» **What this task involves**:
Where does the string "Trust" appear in the listing below? Copy every line where it does.

» **Supplied records**:
━━━━━━

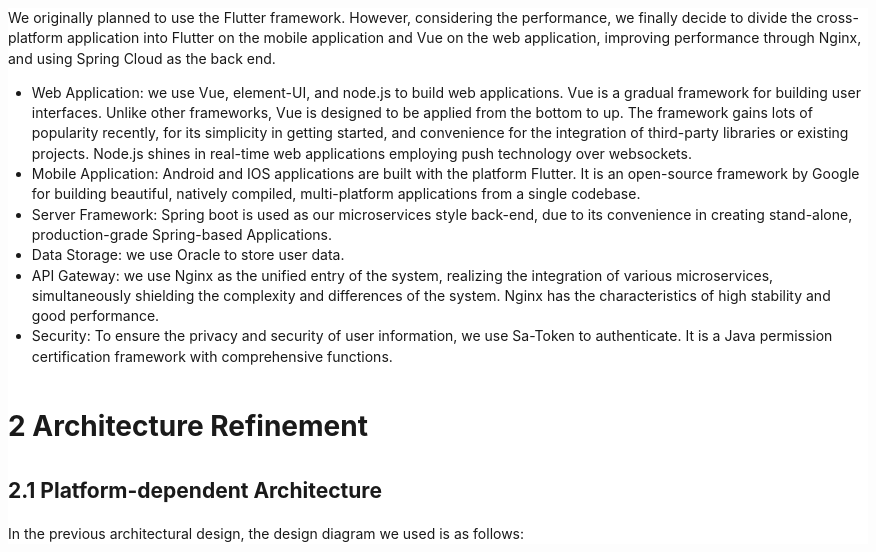 We originally planned to use the Flutter framework. However, considering the performance, we finally decide to divide the cross-platform application into Flutter on the mobile application and Vue on the web application, improving performance through Nginx, and using Spring Cloud as the back end.

- Web Application: we use Vue, element-UI, and node.js to build web applications. Vue is a gradual framework for building user interfaces. Unlike other frameworks, Vue is designed to be applied from the bottom to up. The framework gains lots of popularity recently, for its simplicity in getting started, and convenience for the integration of third-party libraries or existing projects. Node.js shines in real-time web applications employing push technology over websockets.
- Mobile Application: Android and IOS applications are built with the platform Flutter. It is an open-source framework by Google for building beautiful, natively compiled, multi-platform applications from a single codebase.
- Server Framework: Spring boot is used as our microservices style back-end, due to its convenience in creating stand-alone, production-grade Spring-based Applications.
- Data Storage: we use Oracle to store user data.
- API Gateway: we use Nginx as the unified entry of the system, realizing the integration of various microservices, simultaneously shielding the complexity and differences of the system. Nginx has the characteristics of high stability and good performance.
- Security: To ensure the privacy and security of user information, we use Sa-Token to authenticate. It is a Java permission certification framework with comprehensive functions.

# 2 Architecture Refinement

## 2.1 Platform-dependent Architecture

In the previous architectural design, the design diagram we used is as follows:
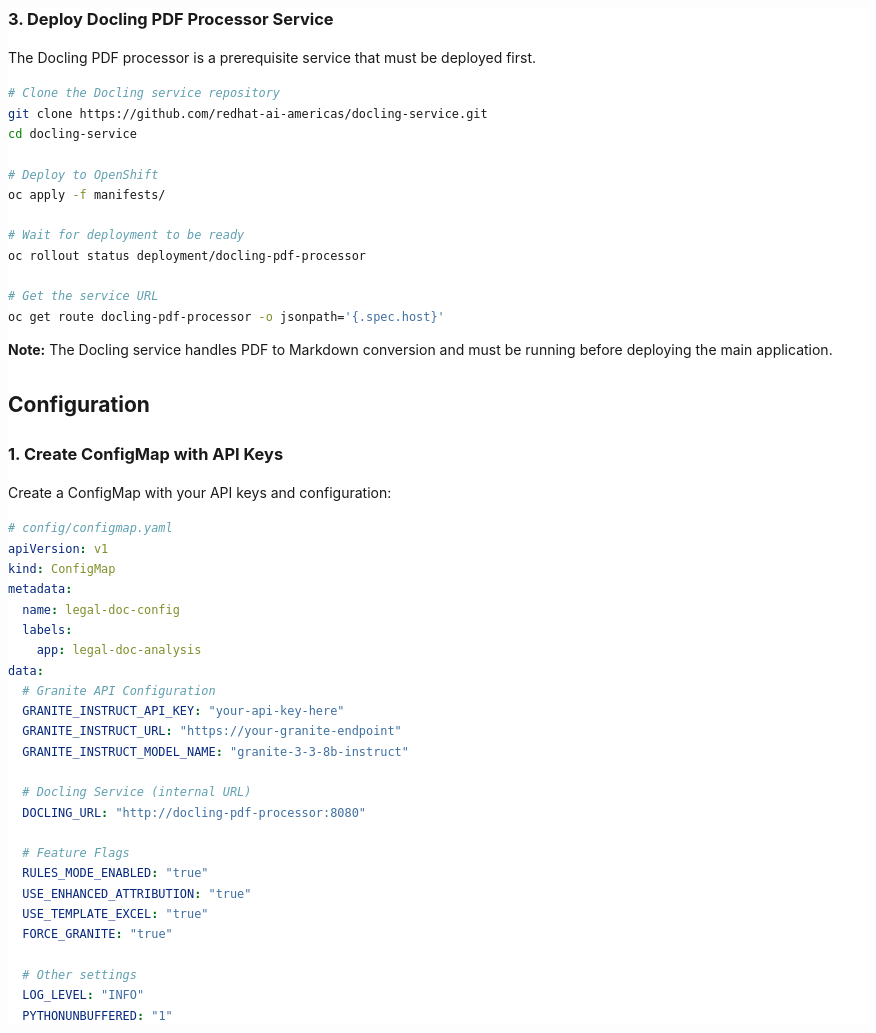 ### 3. Deploy Docling PDF Processor Service

The Docling PDF processor is a prerequisite service that must be deployed first.

```bash
# Clone the Docling service repository
git clone https://github.com/redhat-ai-americas/docling-service.git
cd docling-service

# Deploy to OpenShift
oc apply -f manifests/

# Wait for deployment to be ready
oc rollout status deployment/docling-pdf-processor

# Get the service URL
oc get route docling-pdf-processor -o jsonpath='{.spec.host}'
```

**Note:** The Docling service handles PDF to Markdown conversion and must be running before deploying the main application.

## Configuration

### 1. Create ConfigMap with API Keys

Create a ConfigMap with your API keys and configuration:

```yaml
# config/configmap.yaml
apiVersion: v1
kind: ConfigMap
metadata:
  name: legal-doc-config
  labels:
    app: legal-doc-analysis
data:
  # Granite API Configuration
  GRANITE_INSTRUCT_API_KEY: "your-api-key-here"
  GRANITE_INSTRUCT_URL: "https://your-granite-endpoint"
  GRANITE_INSTRUCT_MODEL_NAME: "granite-3-3-8b-instruct"
  
  # Docling Service (internal URL)
  DOCLING_URL: "http://docling-pdf-processor:8080"
  
  # Feature Flags
  RULES_MODE_ENABLED: "true"
  USE_ENHANCED_ATTRIBUTION: "true"
  USE_TEMPLATE_EXCEL: "true"
  FORCE_GRANITE: "true"
  
  # Other settings
  LOG_LEVEL: "INFO"
  PYTHONUNBUFFERED: "1"
```
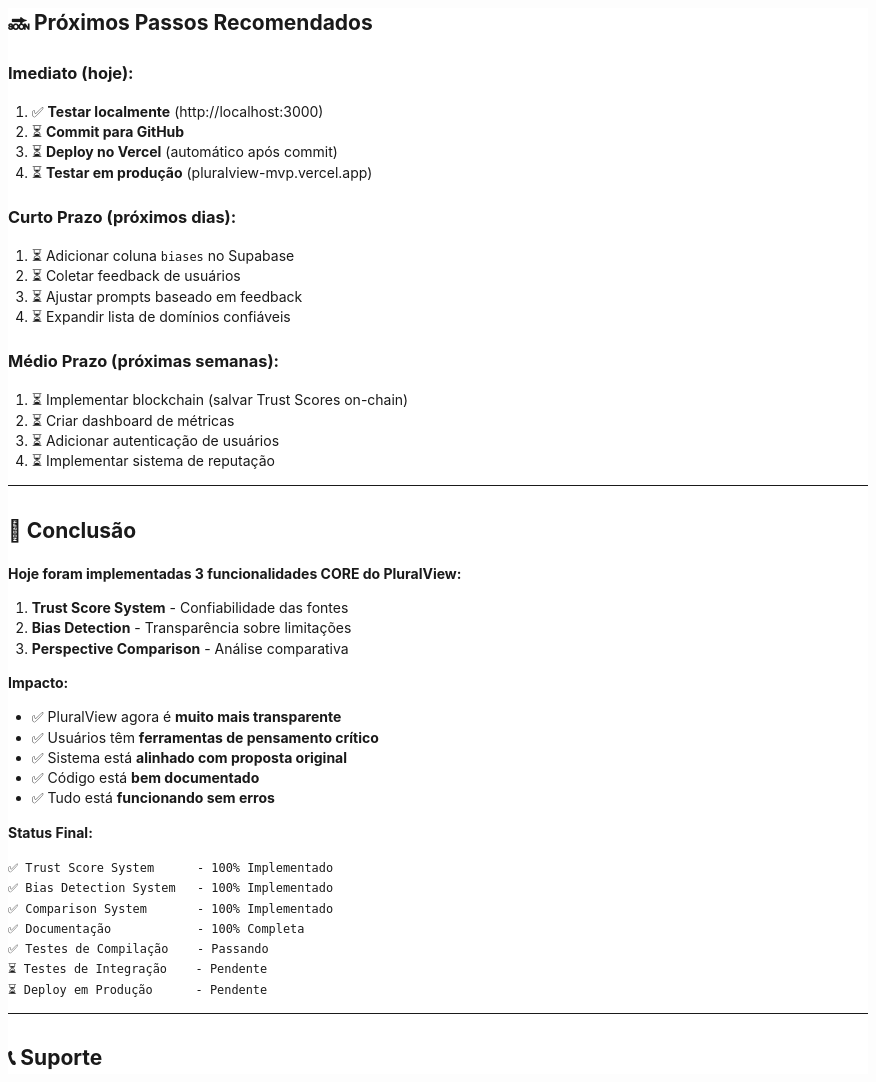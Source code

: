 
## 🔜 Próximos Passos Recomendados

### Imediato (hoje):
1. ✅ **Testar localmente** (http://localhost:3000)
2. ⏳ **Commit para GitHub**
3. ⏳ **Deploy no Vercel** (automático após commit)
4. ⏳ **Testar em produção** (pluralview-mvp.vercel.app)

### Curto Prazo (próximos dias):
1. ⏳ Adicionar coluna `biases` no Supabase
2. ⏳ Coletar feedback de usuários
3. ⏳ Ajustar prompts baseado em feedback
4. ⏳ Expandir lista de domínios confiáveis

### Médio Prazo (próximas semanas):
1. ⏳ Implementar blockchain (salvar Trust Scores on-chain)
2. ⏳ Criar dashboard de métricas
3. ⏳ Adicionar autenticação de usuários
4. ⏳ Implementar sistema de reputação

---

## 🎉 Conclusão

**Hoje foram implementadas 3 funcionalidades CORE do PluralView:**

1. **Trust Score System** - Confiabilidade das fontes
2. **Bias Detection** - Transparência sobre limitações
3. **Perspective Comparison** - Análise comparativa

**Impacto:**
- ✅ PluralView agora é **muito mais transparente**
- ✅ Usuários têm **ferramentas de pensamento crítico**
- ✅ Sistema está **alinhado com proposta original**
- ✅ Código está **bem documentado**
- ✅ Tudo está **funcionando sem erros**

**Status Final:**
```
✅ Trust Score System      - 100% Implementado
✅ Bias Detection System   - 100% Implementado
✅ Comparison System       - 100% Implementado
✅ Documentação            - 100% Completa
✅ Testes de Compilação    - Passando
⏳ Testes de Integração    - Pendente
⏳ Deploy em Produção      - Pendente
```

---

## 📞 Suporte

━━━━━━

» **Task response**:
1. ⏳ Implementar blockchain (salvar Trust Scores on-chain)
1. **Trust Score System** - Confiabilidade das fontes
✅ Trust Score System      - 100% Implementado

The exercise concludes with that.